Only the lines from the one containing "36914725836 | ABLE_TO_VOTE" through the last line of the listing are to be given again, exactly as they appear.
^^^^^^^^^^^^^^^^
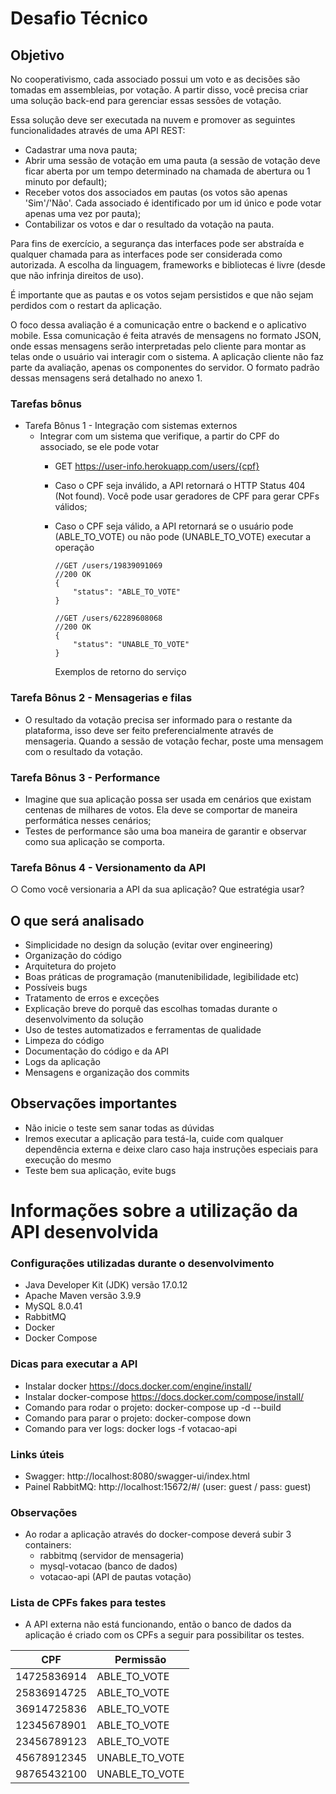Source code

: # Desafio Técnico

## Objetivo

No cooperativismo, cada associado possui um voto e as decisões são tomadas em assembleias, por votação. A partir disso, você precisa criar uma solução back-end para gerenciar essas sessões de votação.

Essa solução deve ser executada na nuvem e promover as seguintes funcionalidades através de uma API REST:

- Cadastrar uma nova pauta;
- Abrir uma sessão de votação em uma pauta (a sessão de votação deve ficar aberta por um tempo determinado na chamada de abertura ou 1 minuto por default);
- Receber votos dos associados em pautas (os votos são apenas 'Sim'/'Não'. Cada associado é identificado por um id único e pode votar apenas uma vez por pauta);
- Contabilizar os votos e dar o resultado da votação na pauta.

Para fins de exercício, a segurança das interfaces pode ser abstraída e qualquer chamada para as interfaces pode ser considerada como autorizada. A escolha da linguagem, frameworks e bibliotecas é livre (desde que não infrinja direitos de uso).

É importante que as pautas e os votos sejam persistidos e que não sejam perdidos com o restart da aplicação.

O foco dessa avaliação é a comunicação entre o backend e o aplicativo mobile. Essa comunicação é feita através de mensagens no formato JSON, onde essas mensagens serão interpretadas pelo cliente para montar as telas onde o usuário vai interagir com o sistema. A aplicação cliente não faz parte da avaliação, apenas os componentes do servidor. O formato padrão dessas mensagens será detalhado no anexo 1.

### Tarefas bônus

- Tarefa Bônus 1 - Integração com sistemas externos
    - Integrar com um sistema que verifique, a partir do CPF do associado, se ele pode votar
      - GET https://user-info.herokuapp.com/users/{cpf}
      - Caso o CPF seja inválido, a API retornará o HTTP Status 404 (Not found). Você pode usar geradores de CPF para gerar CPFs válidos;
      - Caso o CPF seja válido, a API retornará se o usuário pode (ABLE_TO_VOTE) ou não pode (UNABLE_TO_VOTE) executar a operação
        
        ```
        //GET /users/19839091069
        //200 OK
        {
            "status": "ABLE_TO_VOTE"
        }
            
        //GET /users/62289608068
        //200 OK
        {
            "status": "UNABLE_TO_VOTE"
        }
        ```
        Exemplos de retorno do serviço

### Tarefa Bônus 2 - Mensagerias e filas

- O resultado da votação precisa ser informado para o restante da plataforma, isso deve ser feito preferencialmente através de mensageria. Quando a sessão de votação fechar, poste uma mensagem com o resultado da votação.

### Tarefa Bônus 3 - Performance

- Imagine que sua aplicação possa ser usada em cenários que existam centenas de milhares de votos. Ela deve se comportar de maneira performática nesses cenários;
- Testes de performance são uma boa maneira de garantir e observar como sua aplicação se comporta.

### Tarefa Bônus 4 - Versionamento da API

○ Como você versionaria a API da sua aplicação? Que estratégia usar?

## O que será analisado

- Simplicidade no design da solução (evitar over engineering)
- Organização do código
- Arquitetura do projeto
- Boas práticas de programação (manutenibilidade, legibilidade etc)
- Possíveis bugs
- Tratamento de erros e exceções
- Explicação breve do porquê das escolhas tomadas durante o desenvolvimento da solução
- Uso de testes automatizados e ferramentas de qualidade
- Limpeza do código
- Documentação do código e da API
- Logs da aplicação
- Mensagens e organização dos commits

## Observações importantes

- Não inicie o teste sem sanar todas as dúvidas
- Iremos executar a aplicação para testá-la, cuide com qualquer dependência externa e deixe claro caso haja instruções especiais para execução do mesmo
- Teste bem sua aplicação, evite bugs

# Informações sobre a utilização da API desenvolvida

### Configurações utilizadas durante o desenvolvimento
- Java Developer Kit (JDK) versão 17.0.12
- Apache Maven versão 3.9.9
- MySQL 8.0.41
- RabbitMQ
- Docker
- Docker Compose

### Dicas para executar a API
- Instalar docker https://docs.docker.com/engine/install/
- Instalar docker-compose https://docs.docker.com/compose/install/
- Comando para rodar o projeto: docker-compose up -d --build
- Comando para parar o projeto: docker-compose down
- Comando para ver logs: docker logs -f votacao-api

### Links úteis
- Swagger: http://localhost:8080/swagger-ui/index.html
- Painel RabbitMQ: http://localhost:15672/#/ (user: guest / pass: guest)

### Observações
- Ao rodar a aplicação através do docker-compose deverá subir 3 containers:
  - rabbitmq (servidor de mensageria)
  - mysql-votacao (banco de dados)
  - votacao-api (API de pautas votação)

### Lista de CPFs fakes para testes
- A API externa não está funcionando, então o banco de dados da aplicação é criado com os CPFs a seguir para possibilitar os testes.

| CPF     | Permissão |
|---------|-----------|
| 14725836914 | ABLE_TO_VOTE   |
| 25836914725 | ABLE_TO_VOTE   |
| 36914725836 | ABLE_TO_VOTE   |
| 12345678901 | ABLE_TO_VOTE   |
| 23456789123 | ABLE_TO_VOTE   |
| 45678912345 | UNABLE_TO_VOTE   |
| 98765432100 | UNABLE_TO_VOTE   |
^^^^^^^^^^^^^^^^
- [ANSWER TO THE EXERCISE]:
| 36914725836 | ABLE_TO_VOTE   |
| 12345678901 | ABLE_TO_VOTE   |
| 23456789123 | ABLE_TO_VOTE   |
| 45678912345 | UNABLE_TO_VOTE   |
| 98765432100 | UNABLE_TO_VOTE   |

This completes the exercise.